In the Visual Basic Scripting Edition expression, the global sign ('G') after the regular expression indicates that the expression will be used to search for as many matches as possible in the input string. The case sensitivity is specified by the case sensitivity mark ('I') at the end of the expression. Multiline flag specifies a potential match that may appear at both ends of the line break. For VBScript, you cannot set various tags in expressions, but you must useRegExpObject properties to explicitly set.

Using the regular expression shown above, the following Visual Basic Scripting Edition code can use sub-matching information to replace two identical words with one in a text string:

var ss = "Is is the cost of of gasoline going up up?.\n";var re = /\b([a-z]+) \1\b/gim;       //Create a regular expression style.var rv = ss.replace(re,"$1");   //Replace two words with one word.

The closest equivalent VBScript code is as follows:

Dim ss, re, rvss = "Is is the cost of of gasoline going up up?." & vbNewLineSet re = New RegExpre.Pattern = "\b([a-z]+) \1\b"re.Global = Truere.IgnoreCase = Truere.MultiLine = Truerv = re.Replace(ss,"$1")

Note that in VBScript code, global, Case sensitivity, and multi-line markup are all usedRegExpObject.

InReplaceUse in Method$1To reference the saved first child match. If multiple child matches, you can use$2,$3.

Another purpose of backward reference is to break a universal resource identifier (URI) into components. Assume that you want to break down the following Uris into the Protocol (ftp, http, etc), domain name address, and page/path:

http://msdn.microsoft.com:80/scripting/default.htm

The following regular expression can provide this function. For Visual Basic Scripting Edition, it is:

/(\w+):\/\/([^/:]+)(:\d*)?([^# ]*)/

For VBScript:

"(\w+):\/\/([^/:]+)(:\d*)?([^# ]*)"

The first additional sub-expression is the protocol part used to capture the web address. This subexpression matches any word that is located before a colon and two forward slashes. The second append subexpression captures the domain name address of the address. This subexpression does not match any character sequence of the '^', '/', or ':' character. The third append subexpression captures the website port number. If this port number is specified. This subexpression matches zero or multiple numbers followed by a colon. Finally, the fourth additional sub-expression captures the path specified by the web address and the \ or page information. This subexpression matches one or more characters except '#' or spaces.

After applying the regular expression to the URI shown above, the Child match contains the following content:

RegExp. $1Contains "http"

RegExp. $2Contains "msdn.microsoft.com"

RegExp. $3Include ": 80"

RegExp. $4Include "/scripting/default.htm"

Contact Us

The content source of this page is from Internet, which doesn't represent Alibaba Cloud's opinion; products and services mentioned on that page don't have any relationship with Alibaba Cloud. If the content of the page makes you feel confusing, please write us an email, we will handle the problem within 5 days after receiving your email.

If you find any instances of plagiarism from the community, please send an email to: info-contact@alibabacloud.com and provide relevant evidence.

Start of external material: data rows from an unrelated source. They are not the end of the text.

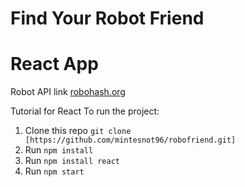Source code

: # Find Your Robot Friend
# React App
Robot API link [robohash.org](https://robohash.org)

Tutorial for React To run the project:
1. Clone this repo  `git clone [https://github.com/mintesnot96/robofriend.git]`
2. Run `npm install`
3. Run `npm install react`
3. Run `npm start`


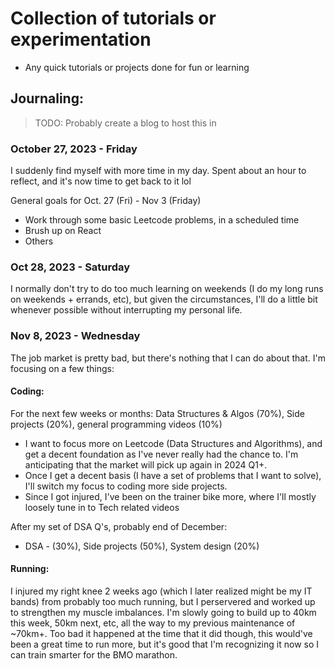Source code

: # Collection of tutorials or experimentation

- Any quick tutorials or projects done for fun or learning

## Journaling:
>TODO: Probably create a blog to host this in

### October 27, 2023 - Friday

I suddenly find myself with more time in my day. Spent about an hour to reflect, and it's now time to get back to it lol

General goals for Oct. 27 (Fri) - Nov 3 (Friday)
- Work through some basic Leetcode problems, in a scheduled time
- Brush up on React
- Others


### Oct 28, 2023 - Saturday

I normally don't try to do too much learning on weekends (I do my long runs on weekends + errands, etc), but given the circumstances, I'll do a little bit whenever possible without interrupting my personal life.


### Nov 8, 2023 - Wednesday

The job market is pretty bad, but there's nothing that I can do about that. I'm focusing on a few things:

#### Coding:
For the next few weeks or months:
Data Structures & Algos (70%), Side projects (20%), general programming videos (10%)

- I want to focus more on Leetcode (Data Structures and Algorithms), and get a decent foundation as I've never really had the chance to. I'm anticipating that the market will pick up again in 2024 Q1+. 
- Once I get a decent basis (I have a set of problems that I want to solve), I'll switch my focus to coding more side projects.
- Since I got injured, I've been on the trainer bike more, where I'll mostly loosely tune in to Tech related videos

After my set of DSA Q's, probably end of December:
- DSA - (30%), Side projects (50%), System design (20%)
  
#### Running:
I injured my right knee 2 weeks ago (which I later realized might be my IT bands) from probably too much running, but I perservered and worked up to strengthen my muscle imbalances. I'm slowly going to build up to 40km this week, 50km next, etc, all the way to my previous maintenance of ~70km+. Too bad it happened at the time that it did though, this would've been a great time to run more, but it's good that I'm recognizing it now so I can train smarter for the BMO marathon. 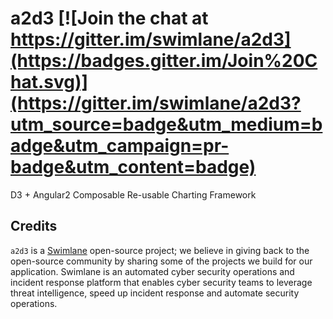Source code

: # a2d3 [![Join the chat at https://gitter.im/swimlane/a2d3](https://badges.gitter.im/Join%20Chat.svg)](https://gitter.im/swimlane/a2d3?utm_source=badge&utm_medium=badge&utm_campaign=pr-badge&utm_content=badge)

D3 + Angular2 Composable Re-usable Charting Framework

## Credits
`a2d3` is a [Swimlane](http://swimlane.com) open-source project; we believe in giving back to the open-source community by sharing some of the projects we build for our application. Swimlane is an automated cyber security operations and incident response platform that enables cyber security teams to leverage threat intelligence, speed up incident response and automate security operations.
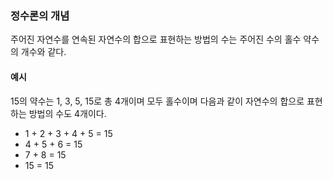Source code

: ### 정수론의 개념
주어진 자연수를 연속된 자연수의 합으로 표현하는 방법의 수는 주어진 수의 홀수 약수의 개수와 같다.

#### 예시
15의 약수는 1, 3, 5, 15로 총 4개이며 모두 홀수이며 다음과 같이 자연수의 합으로 표현하는 방법의 수도 4개이다.

+ 1 + 2 + 3 + 4 + 5 = 15
+ 4 + 5 + 6 = 15
+ 7 + 8 = 15
+ 15 = 15
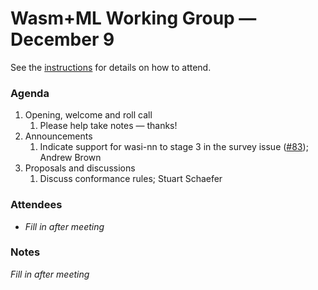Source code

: # Wasm+ML Working Group &mdash; December 9

See the [instructions](../README.md) for details on how to attend.

### Agenda

1. Opening, welcome and roll call
    1. Please help take notes &mdash; thanks!
1. Announcements
    1. Indicate support for wasi-nn to stage 3 in the survey issue ([#83]); Andrew Brown
1. Proposals and discussions
    1. Discuss conformance rules; Stuart Schaefer

[#83]: https://github.com/WebAssembly/wasi-nn/issues/83

### Attendees

- _Fill in after meeting_

### Notes

_Fill in after meeting_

A staff member will contact you within 5 working days.

A Free Trial That Lets You Build Big!

Start building with 50+ products and up to 12 months usage for Elastic Compute Service

  • Sales Support

    1 on 1 presale consultation

  • After-Sales Support

    24/7 Technical Support 6 Free Tickets per Quarter Faster Response

  • Alibaba Cloud offers highly flexible support services tailored to meet your exact needs.